EXERCISE: Line by line, return the data exactly as shown.

INPUT MATERIAL:

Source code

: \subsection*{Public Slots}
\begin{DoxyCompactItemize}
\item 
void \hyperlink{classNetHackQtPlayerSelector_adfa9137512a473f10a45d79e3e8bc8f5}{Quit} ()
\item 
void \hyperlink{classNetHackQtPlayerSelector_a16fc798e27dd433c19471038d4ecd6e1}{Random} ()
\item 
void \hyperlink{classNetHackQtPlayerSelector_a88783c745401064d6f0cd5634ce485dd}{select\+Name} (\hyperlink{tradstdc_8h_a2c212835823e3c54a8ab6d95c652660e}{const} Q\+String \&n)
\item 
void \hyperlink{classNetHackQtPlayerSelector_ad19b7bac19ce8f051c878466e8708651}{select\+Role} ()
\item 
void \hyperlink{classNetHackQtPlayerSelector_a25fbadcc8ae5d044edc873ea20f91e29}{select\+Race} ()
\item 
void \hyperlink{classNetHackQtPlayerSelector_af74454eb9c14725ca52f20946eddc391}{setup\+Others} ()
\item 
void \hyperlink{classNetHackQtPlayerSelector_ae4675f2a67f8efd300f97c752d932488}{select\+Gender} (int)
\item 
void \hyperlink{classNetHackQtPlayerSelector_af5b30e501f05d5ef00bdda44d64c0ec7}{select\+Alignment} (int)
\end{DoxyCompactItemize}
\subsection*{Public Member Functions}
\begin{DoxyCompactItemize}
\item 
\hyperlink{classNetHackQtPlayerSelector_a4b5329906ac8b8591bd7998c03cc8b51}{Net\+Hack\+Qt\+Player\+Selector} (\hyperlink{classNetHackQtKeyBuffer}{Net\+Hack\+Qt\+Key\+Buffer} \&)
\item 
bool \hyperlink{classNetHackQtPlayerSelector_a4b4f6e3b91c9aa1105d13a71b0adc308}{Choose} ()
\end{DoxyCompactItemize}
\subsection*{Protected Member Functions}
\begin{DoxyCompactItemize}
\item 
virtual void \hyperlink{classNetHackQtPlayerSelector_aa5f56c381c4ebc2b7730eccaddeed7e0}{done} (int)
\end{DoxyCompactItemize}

OUTPUT FOR THIS TASK:
Source code

: \subsection*{Public Slots}
\begin{DoxyCompactItemize}
\item 
void \hyperlink{classNetHackQtPlayerSelector_adfa9137512a473f10a45d79e3e8bc8f5}{Quit} ()
\item 
void \hyperlink{classNetHackQtPlayerSelector_a16fc798e27dd433c19471038d4ecd6e1}{Random} ()
\item 
void \hyperlink{classNetHackQtPlayerSelector_a88783c745401064d6f0cd5634ce485dd}{select\+Name} (\hyperlink{tradstdc_8h_a2c212835823e3c54a8ab6d95c652660e}{const} Q\+String \&n)
\item 
void \hyperlink{classNetHackQtPlayerSelector_ad19b7bac19ce8f051c878466e8708651}{select\+Role} ()
\item 
void \hyperlink{classNetHackQtPlayerSelector_a25fbadcc8ae5d044edc873ea20f91e29}{select\+Race} ()
\item 
void \hyperlink{classNetHackQtPlayerSelector_af74454eb9c14725ca52f20946eddc391}{setup\+Others} ()
\item 
void \hyperlink{classNetHackQtPlayerSelector_ae4675f2a67f8efd300f97c752d932488}{select\+Gender} (int)
\item 
void \hyperlink{classNetHackQtPlayerSelector_af5b30e501f05d5ef00bdda44d64c0ec7}{select\+Alignment} (int)
\end{DoxyCompactItemize}
\subsection*{Public Member Functions}
\begin{DoxyCompactItemize}
\item 
\hyperlink{classNetHackQtPlayerSelector_a4b5329906ac8b8591bd7998c03cc8b51}{Net\+Hack\+Qt\+Player\+Selector} (\hyperlink{classNetHackQtKeyBuffer}{Net\+Hack\+Qt\+Key\+Buffer} \&)
\item 
bool \hyperlink{classNetHackQtPlayerSelector_a4b4f6e3b91c9aa1105d13a71b0adc308}{Choose} ()
\end{DoxyCompactItemize}
\subsection*{Protected Member Functions}
\begin{DoxyCompactItemize}
\item 
virtual void \hyperlink{classNetHackQtPlayerSelector_aa5f56c381c4ebc2b7730eccaddeed7e0}{done} (int)
\end{DoxyCompactItemize}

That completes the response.